■ **Task**
Exclude the pictures, then repeat the remaining data exactly.

■ **The records**
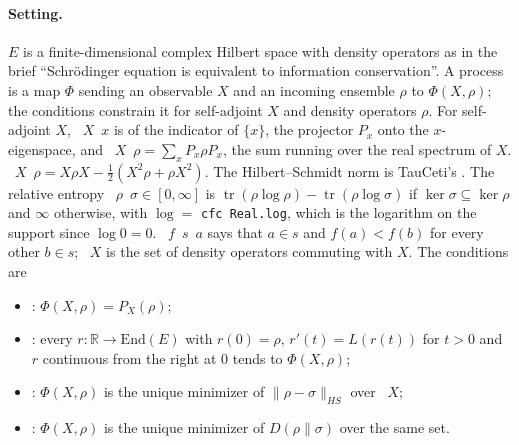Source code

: \documentclass[11pt]{article}
\begin{document}
\paragraph{Setting.} $E$ is a finite-dimensional complex Hilbert space with density operators as
in the brief ``Schr\"odinger equation is equivalent to information conservation''. A process is a
map $\Phi$ sending an observable $X$ and an incoming ensemble $\rho$ to $\Phi(X, \rho)$; the
conditions constrain it for self-adjoint $X$ and density operators $\rho$. For self-adjoint $X$,
~$X$~$x$ is  of the indicator of $\{x\}$, the projector $P_x$ onto
the $x$-eigenspace, and ~$X$~$\rho = \sum_x P_x\rho P_x$, the sum running over the
real spectrum of $X$. ~$X$~$\rho = X\rho X - \tfrac12(X^2\rho +
\rho X^2)$. The Hilbert--Schmidt norm is TauCeti's . The relative entropy
~$\rho$~$\sigma \in [0, \infty]$ is
$\operatorname{tr}(\rho\log\rho) - \operatorname{tr}(\rho\log\sigma)$ if
$\ker\sigma \subseteq \ker\rho$ and $\infty$ otherwise, with $\log = $ \texttt{cfc Real.log}, which
is the logarithm on the support since $\log 0 = 0$. ~$f$~$s$~$a$ says that $a
\in s$ and $f(a) < f(b)$ for every other $b \in s$; ~$X$ is the set of
density operators commuting with $X$. The conditions are
\begin{itemize}
\item {}: $\Phi(X, \rho) = P_X(\rho)$;
\item {}: every $r : \mathbb{R} \to \mathrm{End}(E)$ with $r(0) = \rho$,
  $r'(t) = L(r(t))$ for $t > 0$ and $r$ continuous from the right at $0$ tends to
  $\Phi(X, \rho)$;
\item {}: $\Phi(X, \rho)$ is the unique minimizer of $\|\rho - \sigma\|_{HS}$ over
  ~$X$;
\item {}: $\Phi(X, \rho)$ is the unique minimizer of $D(\rho\|\sigma)$ over the same
  set.
\end{itemize}
\end{document}
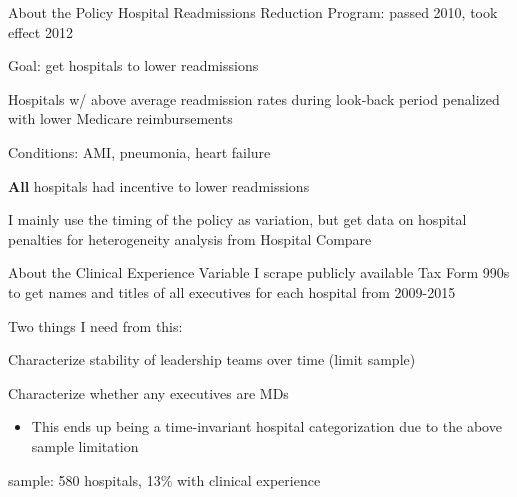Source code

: \documentclass[notes,11pt, aspectratio=169]{beamer}
\newenvironment{wideitemize}{\itemize\addtolength{\itemsep}{10pt}}{\enditemize}
\begin{document}
\begin{frame}{About the Policy}
    Hospital Readmissions Reduction Program: passed 2010, took effect 2012

    \vspace{5mm}

    \begin{wideitemize}
        \item Goal: get hospitals to lower readmissions
        \item Hospitals w/ above average readmission rates during look-back period penalized with lower Medicare reimbursements
        \item Conditions: AMI, pneumonia, heart failure
        \item \textbf{All} hospitals had incentive to lower readmissions
    \end{wideitemize}

    \vspace{5mm}\pause

    I mainly use the timing of the policy as variation, but get data on hospital penalties for heterogeneity analysis from Hospital Compare
\end{frame}

\begin{frame}{About the Clinical Experience Variable}\label{clinexp}
    I scrape publicly available Tax Form 990s to get names and titles of all executives for each hospital from 2009-2015 \hyperlink{execnames}{}

    \vspace{10mm}

    Two things I need from this:
    \begin{wideitemize}
        \item Characterize stability of leadership teams over time (limit sample)
        \item Characterize whether any executives are MDs 
        \begin{itemize}
            \item This ends up being a time-invariant hospital categorization due to the above sample limitation
        \end{itemize}
    \end{wideitemize}

    \vspace{5mm}

    sample: 580 hospitals, 13\% with clinical experience
\end{frame}
\end{document}
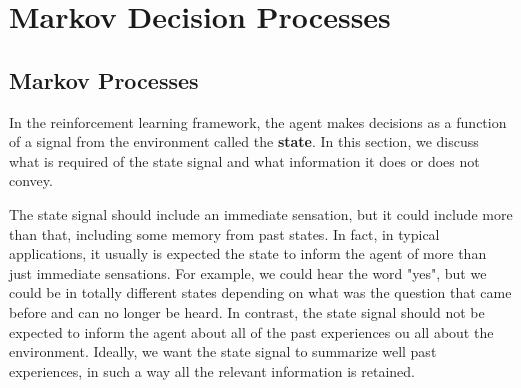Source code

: 
\chapter{Markov Decision Processes}

\section{Markov Processes}

In the reinforcement learning framework, the agent makes decisions as a function of a signal from the environment called the \textbf{state}. In this section, we discuss what is required of the state signal and what information it does or does not convey.

The state signal should include an immediate sensation, but it could include more than that, including some memory from past states. In fact, in typical applications, it usually is expected the state to inform the agent of more than just immediate sensations. For example, we could hear the word "yes", but we could be in totally different states depending on what was the question that came before and can no longer be heard. In contrast, the state signal should not be expected to inform the agent about all of the past experiences ou all about the environment. Ideally, we want the state signal to summarize well past experiences, in such a way all the relevant information is retained. 

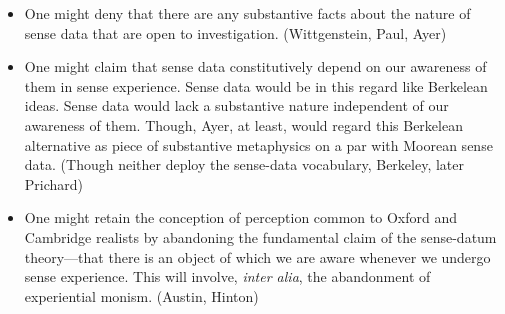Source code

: \documentclass[11pt]{article}
\begin{document}
\begin{itemize}
	\item One might deny that there are any substantive facts about the nature of sense data that are open to investigation. (Wittgenstein, Paul, Ayer)
	\item One might claim that sense data constitutively depend on our awareness of them in sense experience. Sense data would be in this regard like Berkelean ideas. Sense data would lack a substantive nature independent of our awareness of them. Though, Ayer, at least, would regard this Berkelean alternative as piece of substantive metaphysics on a par with Moorean sense data. (Though neither deploy the sense-data vocabulary, Berkeley, later Prichard)
	\item One might retain the conception of perception common to Oxford and Cambridge realists by abandoning the fundamental claim of the sense-datum theory---that there is an object of which we are aware whenever we undergo sense experience. This will involve, \emph{inter alia}, the abandonment of experiential monism. (Austin, Hinton)
\end{itemize}



 

\end{document}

■ **Answer section**
Source code

: \documentclass[11pt]{article}
\begin{document}
\paragraph{Setting.} $E$ is a finite-dimensional complex Hilbert space with density operators as
in the brief ``Schr\"odinger equation is equivalent to information conservation''. A process is a
map $\Phi$ sending an observable $X$ and an incoming ensemble $\rho$ to $\Phi(X, \rho)$; the
conditions constrain it for self-adjoint $X$ and density operators $\rho$. For self-adjoint $X$,
~$X$~$x$ is  of the indicator of $\{x\}$, the projector $P_x$ onto
the $x$-eigenspace, and ~$X$~$\rho = \sum_x P_x\rho P_x$, the sum running over the
real spectrum of $X$. ~$X$~$\rho = X\rho X - \tfrac12(X^2\rho +
\rho X^2)$. The Hilbert--Schmidt norm is TauCeti's . The relative entropy
~$\rho$~$\sigma \in [0, \infty]$ is
$\operatorname{tr}(\rho\log\rho) - \operatorname{tr}(\rho\log\sigma)$ if
$\ker\sigma \subseteq \ker\rho$ and $\infty$ otherwise, with $\log = $ \texttt{cfc Real.log}, which
is the logarithm on the support since $\log 0 = 0$. ~$f$~$s$~$a$ says that $a
\in s$ and $f(a) < f(b)$ for every other $b \in s$; ~$X$ is the set of
density operators commuting with $X$. The conditions are
\begin{itemize}
\item {}: $\Phi(X, \rho) = P_X(\rho)$;
\item {}: every $r : \mathbb{R} \to \mathrm{End}(E)$ with $r(0) = \rho$,
  $r'(t) = L(r(t))$ for $t > 0$ and $r$ continuous from the right at $0$ tends to
  $\Phi(X, \rho)$;
\item {}: $\Phi(X, \rho)$ is the unique minimizer of $\|\rho - \sigma\|_{HS}$ over
  ~$X$;
\item {}: $\Phi(X, \rho)$ is the unique minimizer of $D(\rho\|\sigma)$ over the same
  set.
\end{itemize}
\end{document}
Source code

: \documentclass[notes,11pt, aspectratio=169]{beamer}
\newenvironment{wideitemize}{\itemize\addtolength{\itemsep}{10pt}}{\enditemize}
\begin{document}
\begin{frame}{About the Policy}
    Hospital Readmissions Reduction Program: passed 2010, took effect 2012

    \vspace{5mm}

    \begin{wideitemize}
        \item Goal: get hospitals to lower readmissions
        \item Hospitals w/ above average readmission rates during look-back period penalized with lower Medicare reimbursements
        \item Conditions: AMI, pneumonia, heart failure
        \item \textbf{All} hospitals had incentive to lower readmissions
    \end{wideitemize}

    \vspace{5mm}\pause

    I mainly use the timing of the policy as variation, but get data on hospital penalties for heterogeneity analysis from Hospital Compare
\end{frame}

\begin{frame}{About the Clinical Experience Variable}\label{clinexp}
    I scrape publicly available Tax Form 990s to get names and titles of all executives for each hospital from 2009-2015 \hyperlink{execnames}{}

    \vspace{10mm}

    Two things I need from this:
    \begin{wideitemize}
        \item Characterize stability of leadership teams over time (limit sample)
        \item Characterize whether any executives are MDs 
        \begin{itemize}
            \item This ends up being a time-invariant hospital categorization due to the above sample limitation
        \end{itemize}
    \end{wideitemize}

    \vspace{5mm}

    sample: 580 hospitals, 13\% with clinical experience
\end{frame}
\end{document}
Source code

: 
\chapter{Markov Decision Processes}

\section{Markov Processes}

In the reinforcement learning framework, the agent makes decisions as a function of a signal from the environment called the \textbf{state}. In this section, we discuss what is required of the state signal and what information it does or does not convey.

The state signal should include an immediate sensation, but it could include more than that, including some memory from past states. In fact, in typical applications, it usually is expected the state to inform the agent of more than just immediate sensations. For example, we could hear the word "yes", but we could be in totally different states depending on what was the question that came before and can no longer be heard. In contrast, the state signal should not be expected to inform the agent about all of the past experiences ou all about the environment. Ideally, we want the state signal to summarize well past experiences, in such a way all the relevant information is retained. 

Source code

: \documentclass[11pt]{article}
\begin{document}
\begin{itemize}
	\item One might deny that there are any substantive facts about the nature of sense data that are open to investigation. (Wittgenstein, Paul, Ayer)
	\item One might claim that sense data constitutively depend on our awareness of them in sense experience. Sense data would be in this regard like Berkelean ideas. Sense data would lack a substantive nature independent of our awareness of them. Though, Ayer, at least, would regard this Berkelean alternative as piece of substantive metaphysics on a par with Moorean sense data. (Though neither deploy the sense-data vocabulary, Berkeley, later Prichard)
	\item One might retain the conception of perception common to Oxford and Cambridge realists by abandoning the fundamental claim of the sense-datum theory---that there is an object of which we are aware whenever we undergo sense experience. This will involve, \emph{inter alia}, the abandonment of experiential monism. (Austin, Hinton)
\end{itemize}



 

\end{document}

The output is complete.